> [How to complete this task]
Only an exact repetition of the entries counts as an answer.

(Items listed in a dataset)

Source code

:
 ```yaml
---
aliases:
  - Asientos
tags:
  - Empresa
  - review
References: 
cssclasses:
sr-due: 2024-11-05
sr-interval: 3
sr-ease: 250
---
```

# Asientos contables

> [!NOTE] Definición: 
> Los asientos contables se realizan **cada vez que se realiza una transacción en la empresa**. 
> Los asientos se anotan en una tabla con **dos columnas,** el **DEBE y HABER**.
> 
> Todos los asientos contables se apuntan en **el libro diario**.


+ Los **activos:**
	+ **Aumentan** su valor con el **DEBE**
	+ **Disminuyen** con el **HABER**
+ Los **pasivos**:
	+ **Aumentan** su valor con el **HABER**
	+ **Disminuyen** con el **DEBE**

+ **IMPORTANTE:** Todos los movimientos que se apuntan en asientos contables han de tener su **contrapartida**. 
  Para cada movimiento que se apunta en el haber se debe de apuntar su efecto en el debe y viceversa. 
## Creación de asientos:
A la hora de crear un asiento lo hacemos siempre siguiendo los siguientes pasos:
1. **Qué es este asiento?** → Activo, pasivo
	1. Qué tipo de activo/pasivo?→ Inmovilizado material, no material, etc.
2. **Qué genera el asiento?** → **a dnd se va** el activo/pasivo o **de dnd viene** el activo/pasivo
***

> [Your response]
Source code

:
 ```yaml
---
aliases:
  - Asientos
tags:
  - Empresa
  - review
References: 
cssclasses:
sr-due: 2024-11-05
sr-interval: 3
sr-ease: 250
---
```

# Asientos contables

> [!NOTE] Definición: 
> Los asientos contables se realizan **cada vez que se realiza una transacción en la empresa**. 
> Los asientos se anotan en una tabla con **dos columnas,** el **DEBE y HABER**.
> 
> Todos los asientos contables se apuntan en **el libro diario**.


+ Los **activos:**
	+ **Aumentan** su valor con el **DEBE**
	+ **Disminuyen** con el **HABER**
+ Los **pasivos**:
	+ **Aumentan** su valor con el **HABER**
	+ **Disminuyen** con el **DEBE**

+ **IMPORTANTE:** Todos los movimientos que se apuntan en asientos contables han de tener su **contrapartida**. 
  Para cada movimiento que se apunta en el haber se debe de apuntar su efecto en el debe y viceversa. 
## Creación de asientos:
A la hora de crear un asiento lo hacemos siempre siguiendo los siguientes pasos:
1. **Qué es este asiento?** → Activo, pasivo
	1. Qué tipo de activo/pasivo?→ Inmovilizado material, no material, etc.
2. **Qué genera el asiento?** → **a dnd se va** el activo/pasivo o **de dnd viene** el activo/pasivo
***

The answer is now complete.